In the answer, each line of the listing should appear again unchanged.
-- -- --
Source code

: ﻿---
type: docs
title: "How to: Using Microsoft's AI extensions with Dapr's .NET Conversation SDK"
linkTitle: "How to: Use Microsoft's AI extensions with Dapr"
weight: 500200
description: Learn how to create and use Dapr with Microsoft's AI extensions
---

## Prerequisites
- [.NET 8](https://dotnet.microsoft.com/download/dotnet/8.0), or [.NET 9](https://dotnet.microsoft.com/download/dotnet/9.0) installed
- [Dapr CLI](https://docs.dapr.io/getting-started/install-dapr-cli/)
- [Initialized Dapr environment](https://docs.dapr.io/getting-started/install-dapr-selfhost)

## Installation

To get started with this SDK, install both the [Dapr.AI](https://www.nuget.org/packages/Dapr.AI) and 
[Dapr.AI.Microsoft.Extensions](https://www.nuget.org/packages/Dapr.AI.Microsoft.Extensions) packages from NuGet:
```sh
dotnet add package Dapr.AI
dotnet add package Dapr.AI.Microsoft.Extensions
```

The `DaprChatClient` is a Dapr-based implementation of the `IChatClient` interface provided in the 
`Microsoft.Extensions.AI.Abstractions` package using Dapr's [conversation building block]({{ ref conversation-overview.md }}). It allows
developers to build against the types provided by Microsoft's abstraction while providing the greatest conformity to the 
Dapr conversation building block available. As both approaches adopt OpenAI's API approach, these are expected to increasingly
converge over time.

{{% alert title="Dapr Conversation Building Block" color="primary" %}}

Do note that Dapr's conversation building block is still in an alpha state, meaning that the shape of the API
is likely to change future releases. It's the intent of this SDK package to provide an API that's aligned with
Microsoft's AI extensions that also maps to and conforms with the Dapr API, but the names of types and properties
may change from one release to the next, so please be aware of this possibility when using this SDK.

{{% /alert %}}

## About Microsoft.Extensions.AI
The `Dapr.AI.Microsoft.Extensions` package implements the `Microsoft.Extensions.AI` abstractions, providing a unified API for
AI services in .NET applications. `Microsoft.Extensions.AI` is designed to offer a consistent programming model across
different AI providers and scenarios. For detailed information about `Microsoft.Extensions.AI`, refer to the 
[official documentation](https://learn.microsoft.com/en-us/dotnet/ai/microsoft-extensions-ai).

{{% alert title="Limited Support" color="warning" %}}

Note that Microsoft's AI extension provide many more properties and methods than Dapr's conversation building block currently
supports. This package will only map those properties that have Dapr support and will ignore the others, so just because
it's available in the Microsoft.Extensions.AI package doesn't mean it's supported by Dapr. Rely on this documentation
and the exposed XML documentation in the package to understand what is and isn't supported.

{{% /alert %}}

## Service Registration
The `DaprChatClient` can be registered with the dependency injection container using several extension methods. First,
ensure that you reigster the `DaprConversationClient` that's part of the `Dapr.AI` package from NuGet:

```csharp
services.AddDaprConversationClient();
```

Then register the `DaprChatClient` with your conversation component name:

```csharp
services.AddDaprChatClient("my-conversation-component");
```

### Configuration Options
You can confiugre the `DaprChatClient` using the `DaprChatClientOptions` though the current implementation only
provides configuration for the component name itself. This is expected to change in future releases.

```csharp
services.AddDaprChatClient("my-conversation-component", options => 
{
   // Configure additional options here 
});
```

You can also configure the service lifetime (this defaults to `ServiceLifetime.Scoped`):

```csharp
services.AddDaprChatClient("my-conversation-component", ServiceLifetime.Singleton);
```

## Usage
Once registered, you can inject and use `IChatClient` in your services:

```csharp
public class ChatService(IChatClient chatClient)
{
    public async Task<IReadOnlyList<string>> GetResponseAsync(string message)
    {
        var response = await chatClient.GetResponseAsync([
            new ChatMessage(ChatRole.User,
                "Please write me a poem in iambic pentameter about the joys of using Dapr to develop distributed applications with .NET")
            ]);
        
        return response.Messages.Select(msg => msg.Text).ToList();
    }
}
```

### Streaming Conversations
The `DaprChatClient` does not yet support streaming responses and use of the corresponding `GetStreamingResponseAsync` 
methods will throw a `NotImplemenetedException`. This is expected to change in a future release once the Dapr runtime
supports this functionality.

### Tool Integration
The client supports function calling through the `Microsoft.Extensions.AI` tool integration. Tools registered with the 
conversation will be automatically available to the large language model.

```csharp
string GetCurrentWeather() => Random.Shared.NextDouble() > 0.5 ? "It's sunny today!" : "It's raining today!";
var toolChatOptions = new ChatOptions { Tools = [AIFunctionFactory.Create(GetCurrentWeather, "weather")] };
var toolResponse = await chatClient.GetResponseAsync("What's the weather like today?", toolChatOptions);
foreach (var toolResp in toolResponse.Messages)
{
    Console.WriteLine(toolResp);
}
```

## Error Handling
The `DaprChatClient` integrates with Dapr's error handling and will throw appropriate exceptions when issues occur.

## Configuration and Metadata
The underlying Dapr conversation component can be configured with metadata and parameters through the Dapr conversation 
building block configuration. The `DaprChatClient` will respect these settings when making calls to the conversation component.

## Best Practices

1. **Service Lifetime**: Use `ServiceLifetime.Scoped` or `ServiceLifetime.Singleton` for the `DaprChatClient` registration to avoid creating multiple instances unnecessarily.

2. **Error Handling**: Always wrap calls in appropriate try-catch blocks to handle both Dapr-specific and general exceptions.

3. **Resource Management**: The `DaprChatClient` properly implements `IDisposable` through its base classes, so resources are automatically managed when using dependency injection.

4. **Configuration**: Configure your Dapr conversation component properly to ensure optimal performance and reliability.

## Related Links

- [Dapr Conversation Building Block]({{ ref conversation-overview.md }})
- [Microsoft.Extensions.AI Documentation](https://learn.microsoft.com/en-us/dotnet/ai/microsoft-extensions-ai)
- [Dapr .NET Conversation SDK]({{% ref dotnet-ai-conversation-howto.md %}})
-- -- --
ANSWER SPACE
Source code

: ﻿---
type: docs
title: "How to: Using Microsoft's AI extensions with Dapr's .NET Conversation SDK"
linkTitle: "How to: Use Microsoft's AI extensions with Dapr"
weight: 500200
description: Learn how to create and use Dapr with Microsoft's AI extensions
---

## Prerequisites
- [.NET 8](https://dotnet.microsoft.com/download/dotnet/8.0), or [.NET 9](https://dotnet.microsoft.com/download/dotnet/9.0) installed
- [Dapr CLI](https://docs.dapr.io/getting-started/install-dapr-cli/)
- [Initialized Dapr environment](https://docs.dapr.io/getting-started/install-dapr-selfhost)

## Installation

To get started with this SDK, install both the [Dapr.AI](https://www.nuget.org/packages/Dapr.AI) and 
[Dapr.AI.Microsoft.Extensions](https://www.nuget.org/packages/Dapr.AI.Microsoft.Extensions) packages from NuGet:
```sh
dotnet add package Dapr.AI
dotnet add package Dapr.AI.Microsoft.Extensions
```

The `DaprChatClient` is a Dapr-based implementation of the `IChatClient` interface provided in the 
`Microsoft.Extensions.AI.Abstractions` package using Dapr's [conversation building block]({{ ref conversation-overview.md }}). It allows
developers to build against the types provided by Microsoft's abstraction while providing the greatest conformity to the 
Dapr conversation building block available. As both approaches adopt OpenAI's API approach, these are expected to increasingly
converge over time.

{{% alert title="Dapr Conversation Building Block" color="primary" %}}

Do note that Dapr's conversation building block is still in an alpha state, meaning that the shape of the API
is likely to change future releases. It's the intent of this SDK package to provide an API that's aligned with
Microsoft's AI extensions that also maps to and conforms with the Dapr API, but the names of types and properties
may change from one release to the next, so please be aware of this possibility when using this SDK.

{{% /alert %}}

## About Microsoft.Extensions.AI
The `Dapr.AI.Microsoft.Extensions` package implements the `Microsoft.Extensions.AI` abstractions, providing a unified API for
AI services in .NET applications. `Microsoft.Extensions.AI` is designed to offer a consistent programming model across
different AI providers and scenarios. For detailed information about `Microsoft.Extensions.AI`, refer to the 
[official documentation](https://learn.microsoft.com/en-us/dotnet/ai/microsoft-extensions-ai).

{{% alert title="Limited Support" color="warning" %}}

Note that Microsoft's AI extension provide many more properties and methods than Dapr's conversation building block currently
supports. This package will only map those properties that have Dapr support and will ignore the others, so just because
it's available in the Microsoft.Extensions.AI package doesn't mean it's supported by Dapr. Rely on this documentation
and the exposed XML documentation in the package to understand what is and isn't supported.

{{% /alert %}}

## Service Registration
The `DaprChatClient` can be registered with the dependency injection container using several extension methods. First,
ensure that you reigster the `DaprConversationClient` that's part of the `Dapr.AI` package from NuGet:

```csharp
services.AddDaprConversationClient();
```

Then register the `DaprChatClient` with your conversation component name:

```csharp
services.AddDaprChatClient("my-conversation-component");
```

### Configuration Options
You can confiugre the `DaprChatClient` using the `DaprChatClientOptions` though the current implementation only
provides configuration for the component name itself. This is expected to change in future releases.

```csharp
services.AddDaprChatClient("my-conversation-component", options => 
{
   // Configure additional options here 
});
```

You can also configure the service lifetime (this defaults to `ServiceLifetime.Scoped`):

```csharp
services.AddDaprChatClient("my-conversation-component", ServiceLifetime.Singleton);
```

## Usage
Once registered, you can inject and use `IChatClient` in your services:

```csharp
public class ChatService(IChatClient chatClient)
{
    public async Task<IReadOnlyList<string>> GetResponseAsync(string message)
    {
        var response = await chatClient.GetResponseAsync([
            new ChatMessage(ChatRole.User,
                "Please write me a poem in iambic pentameter about the joys of using Dapr to develop distributed applications with .NET")
            ]);
        
        return response.Messages.Select(msg => msg.Text).ToList();
    }
}
```

### Streaming Conversations
The `DaprChatClient` does not yet support streaming responses and use of the corresponding `GetStreamingResponseAsync` 
methods will throw a `NotImplemenetedException`. This is expected to change in a future release once the Dapr runtime
supports this functionality.

### Tool Integration
The client supports function calling through the `Microsoft.Extensions.AI` tool integration. Tools registered with the 
conversation will be automatically available to the large language model.

```csharp
string GetCurrentWeather() => Random.Shared.NextDouble() > 0.5 ? "It's sunny today!" : "It's raining today!";
var toolChatOptions = new ChatOptions { Tools = [AIFunctionFactory.Create(GetCurrentWeather, "weather")] };
var toolResponse = await chatClient.GetResponseAsync("What's the weather like today?", toolChatOptions);
foreach (var toolResp in toolResponse.Messages)
{
    Console.WriteLine(toolResp);
}
```

## Error Handling
The `DaprChatClient` integrates with Dapr's error handling and will throw appropriate exceptions when issues occur.

## Configuration and Metadata
The underlying Dapr conversation component can be configured with metadata and parameters through the Dapr conversation 
building block configuration. The `DaprChatClient` will respect these settings when making calls to the conversation component.

## Best Practices

1. **Service Lifetime**: Use `ServiceLifetime.Scoped` or `ServiceLifetime.Singleton` for the `DaprChatClient` registration to avoid creating multiple instances unnecessarily.

2. **Error Handling**: Always wrap calls in appropriate try-catch blocks to handle both Dapr-specific and general exceptions.

3. **Resource Management**: The `DaprChatClient` properly implements `IDisposable` through its base classes, so resources are automatically managed when using dependency injection.

4. **Configuration**: Configure your Dapr conversation component properly to ensure optimal performance and reliability.

## Related Links

- [Dapr Conversation Building Block]({{ ref conversation-overview.md }})
- [Microsoft.Extensions.AI Documentation](https://learn.microsoft.com/en-us/dotnet/ai/microsoft-extensions-ai)
- [Dapr .NET Conversation SDK]({{% ref dotnet-ai-conversation-howto.md %}})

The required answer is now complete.